Una cosa muy graciosa que pasaba en ese tiempo es que nos creían más débiles. Y entonces los hombres se jubilaban a los sesenta y cinco y las mujeres antes, a los sesenta. Esas eran sus caricias: nos abrían la puerta para que pasáramos primeras, nos jubilaban antes, nos acercaban la silla. Pero por supuesto cobrábamos menos por el mismo trabajo. Este estúpido, Sergio, estaba en la misma categoría que yo. Y él cobraba un 22 % más. Y te juro por mi vida que nunca lo vi trabajar. Yo hacía lo mío y lo de él, y además tenía que soportar sus groserías.

Pero lo que te quería contar pasó a principios de ese año. Nosotros estábamos peleados, no nos hablábamos porque el año anterior Sergio había cumplido cincuenta y nueve años y había llevado una torta. Se usaba eso. Algunos lo felicitaron, pero yo no, no le dije feliz cumpleaños. Tuvimos una pelea y le dije todo lo que pensaba: que era un incompetente, un mediocre, un misógino y que me daba asco. Desde ese día no me habló más, eso fue en 2017.

Y en marzo de 2018 se apareció, una mañana, diciendo que ya no teníamos que llamarlo Sergio. Que se había hecho el cambio de sexo, y que ahora su nombre era Sergia.

Te juro por mi vida que me quedé congelada. Primero pensé que era un chiste estúpido de los que él hacía siempre, pero no: me estaba mostrando el DNI, y su DNI decía «Sergia».

Los demás compañeros se levantaron de sus escritorios y se acercaron a nosotros. Hicieron silencio, miraron el DNI. Claro, yo era la encargada de Recursos Humanos, no me lo estaba informando a mí porque sí. Yo debía consignar el cambio en su legajo.

No entendía su cambio de actitud. ¿Sergio, un transgénero?

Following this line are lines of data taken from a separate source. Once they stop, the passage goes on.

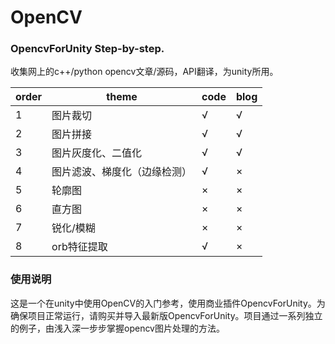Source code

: # OpenCV
### OpencvForUnity Step-by-step.

收集网上的c++/python opencv文章/源码，API翻译，为unity所用。

|order|theme|code|blog|
|---|---|---|---|
|1|图片裁切|√|√|
|2|图片拼接|√|√|
|3|图片灰度化、二值化|√|√|
|4|图片滤波、梯度化（边缘检测）|√|×|
|5|轮廓图|×|×|
|6|直方图|×|×|
|7|锐化/模糊|×|×|
|8|orb特征提取|√|×|

### 使用说明
这是一个在unity中使用OpenCV的入门参考，使用商业插件OpencvForUnity。为确保项目正常运行，请购买并导入最新版OpencvForUnity。项目通过一系列独立的例子，由浅入深一步步掌握opencv图片处理的方法。
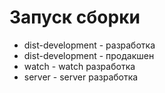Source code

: # Запуск сборки

- dist-development - разработка
- dist-development - продакшен
- watch - watch разработка
- server - server разработка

Si él se burló siempre de esa lucha. En Argentina ya teníamos una ley pionera en el mundo para la identidad de género, habíamos luchado un montón para tenerla. ¿Por qué había tomado esa decisión alguien que siempre había hecho chistes sobre eso? Él me miraba muy serio. Me pedía que, por favor, consignara su cambio de sexo en su legajo. Me había traído todos los formularios, sellados, firmados. No había duda.

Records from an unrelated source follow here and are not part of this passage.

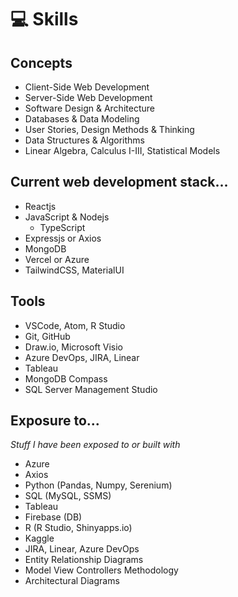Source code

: # 💻 Skills

## Concepts
- Client-Side Web Development 
- Server-Side Web Development
- Software Design & Architecture 
- Databases & Data Modeling
- User Stories, Design Methods & Thinking
- Data Structures & Algorithms
- Linear Algebra, Calculus I-III, Statistical Models

## Current web development stack...
- Reactjs
- JavaScript & Nodejs
    - TypeScript
- Expressjs or Axios
- MongoDB
- Vercel or Azure 
- TailwindCSS, MaterialUI

## Tools
- VSCode, Atom, R Studio
- Git, GitHub
- Draw.io, Microsoft Visio
- Azure DevOps, JIRA, Linear
- Tableau
- MongoDB Compass
- SQL Server Management Studio 

## Exposure to...
*Stuff I have been exposed to or built with*
- Azure
- Axios 
- Python (Pandas, Numpy, Serenium)
- SQL (MySQL, SSMS)
- Tableau
- Firebase (DB)
- R (R Studio, Shinyapps.io)
- Kaggle
- JIRA, Linear, Azure DevOps
- Entity Relationship Diagrams
- Model View Controllers Methodology
- Architectural Diagrams

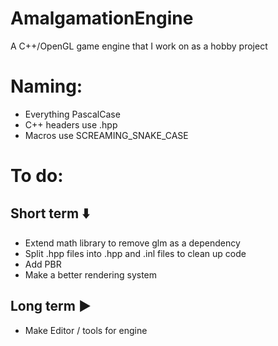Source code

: # AmalgamationEngine
A C++/OpenGL game engine that I work on as a hobby project

# Naming:
* Everything PascalCase
* C++ headers use .hpp
* Macros use SCREAMING_SNAKE_CASE

# To do:
## Short term :arrow_down:
* Extend math library to remove glm as a dependency
* Split .hpp files into .hpp and .inl files to clean up code
* Add PBR
* Make a better rendering system

## Long term :arrow_forward:
* Make Editor / tools for engine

Entonces abrí su legajo en la computadora y miré la fecha de su nacimiento. Hacía casi un año que no nos hablábamos. Claro. La semana siguiente iba a ser su cumpleaños. Sergio cumplía sesenta años. En realidad, Sergia iba a cumplir sesenta años la semana siguiente. Es decir, que La Ley le permitía ser mujer y, como mujer, La Ley le permitía jubilarse cinco años antes.

Una semana más tarde, Sergia empezó a cobrar la jubilación con trampas. Y su único costo fue un cambio de letra en el DNI.

Y de esa manera, querida nieta, en mis tiempos de revoluciones feministas, en donde ya empezábamos a ganar la batalla por la igualdad, un hombre mediocre, misógino y grosero de cincuenta y nueve años se burló por última vez de todas nosotras.